- _Exercise aim_
For every line in the data below that contains "напряжения", copy the line.

- _Input for this task_

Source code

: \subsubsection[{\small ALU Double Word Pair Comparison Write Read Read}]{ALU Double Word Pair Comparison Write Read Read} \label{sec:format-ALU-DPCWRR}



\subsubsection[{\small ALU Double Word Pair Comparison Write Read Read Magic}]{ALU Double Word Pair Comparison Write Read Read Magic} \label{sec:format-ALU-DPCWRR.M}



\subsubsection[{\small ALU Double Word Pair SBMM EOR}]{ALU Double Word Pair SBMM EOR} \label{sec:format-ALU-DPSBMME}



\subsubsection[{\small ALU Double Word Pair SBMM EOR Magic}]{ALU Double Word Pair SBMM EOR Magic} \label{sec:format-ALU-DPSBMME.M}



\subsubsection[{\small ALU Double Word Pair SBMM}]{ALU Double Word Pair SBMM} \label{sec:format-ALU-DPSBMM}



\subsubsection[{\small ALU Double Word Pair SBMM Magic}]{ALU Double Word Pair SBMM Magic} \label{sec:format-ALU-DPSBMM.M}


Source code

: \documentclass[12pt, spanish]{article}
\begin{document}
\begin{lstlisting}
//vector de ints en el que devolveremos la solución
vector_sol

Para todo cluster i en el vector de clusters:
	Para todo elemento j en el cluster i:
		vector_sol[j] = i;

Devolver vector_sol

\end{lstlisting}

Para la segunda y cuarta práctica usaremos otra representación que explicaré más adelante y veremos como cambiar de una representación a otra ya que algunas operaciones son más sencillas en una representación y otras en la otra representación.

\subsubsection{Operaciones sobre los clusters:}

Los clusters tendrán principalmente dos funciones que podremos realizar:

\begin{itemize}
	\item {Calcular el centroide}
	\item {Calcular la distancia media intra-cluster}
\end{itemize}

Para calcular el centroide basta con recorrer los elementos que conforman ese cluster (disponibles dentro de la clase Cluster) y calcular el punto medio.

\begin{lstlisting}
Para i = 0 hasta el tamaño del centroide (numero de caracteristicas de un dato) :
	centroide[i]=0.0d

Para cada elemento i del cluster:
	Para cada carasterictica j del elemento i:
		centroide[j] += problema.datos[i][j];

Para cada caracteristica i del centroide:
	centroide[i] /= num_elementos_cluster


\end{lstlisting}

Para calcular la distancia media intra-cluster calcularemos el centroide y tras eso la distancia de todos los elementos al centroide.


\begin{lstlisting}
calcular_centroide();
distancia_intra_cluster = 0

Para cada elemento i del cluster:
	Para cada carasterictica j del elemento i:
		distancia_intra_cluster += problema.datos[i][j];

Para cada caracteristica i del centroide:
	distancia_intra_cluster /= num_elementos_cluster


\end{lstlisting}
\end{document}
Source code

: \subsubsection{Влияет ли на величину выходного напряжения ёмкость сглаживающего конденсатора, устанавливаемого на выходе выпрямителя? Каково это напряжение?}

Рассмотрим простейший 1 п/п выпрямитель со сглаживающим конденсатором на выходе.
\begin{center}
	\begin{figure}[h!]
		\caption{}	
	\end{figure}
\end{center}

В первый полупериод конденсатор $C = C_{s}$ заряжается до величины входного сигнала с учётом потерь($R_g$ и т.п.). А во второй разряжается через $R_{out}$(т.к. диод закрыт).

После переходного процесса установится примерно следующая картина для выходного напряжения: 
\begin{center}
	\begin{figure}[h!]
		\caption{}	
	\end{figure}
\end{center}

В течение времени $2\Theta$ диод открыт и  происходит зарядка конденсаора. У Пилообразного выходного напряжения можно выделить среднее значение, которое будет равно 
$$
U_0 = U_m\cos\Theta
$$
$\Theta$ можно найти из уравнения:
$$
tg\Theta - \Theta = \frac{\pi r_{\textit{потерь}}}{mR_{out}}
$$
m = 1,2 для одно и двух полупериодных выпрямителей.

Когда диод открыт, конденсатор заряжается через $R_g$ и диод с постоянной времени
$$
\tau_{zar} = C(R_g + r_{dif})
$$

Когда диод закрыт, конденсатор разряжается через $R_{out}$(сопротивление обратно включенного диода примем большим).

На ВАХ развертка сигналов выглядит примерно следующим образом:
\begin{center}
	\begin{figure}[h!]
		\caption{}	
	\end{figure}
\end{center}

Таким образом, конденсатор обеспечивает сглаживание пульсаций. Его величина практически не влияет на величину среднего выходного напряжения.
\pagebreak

- _The answer_
: \subsubsection{Влияет ли на величину выходного напряжения ёмкость сглаживающего конденсатора, устанавливаемого на выходе выпрямителя? Каково это напряжение?}
После переходного процесса установится примерно следующая картина для выходного напряжения: 
В течение времени $2\Theta$ диод открыт и  происходит зарядка конденсаора. У Пилообразного выходного напряжения можно выделить среднее значение, которое будет равно 
Таким образом, конденсатор обеспечивает сглаживание пульсаций. Его величина практически не влияет на величину среднего выходного напряжения.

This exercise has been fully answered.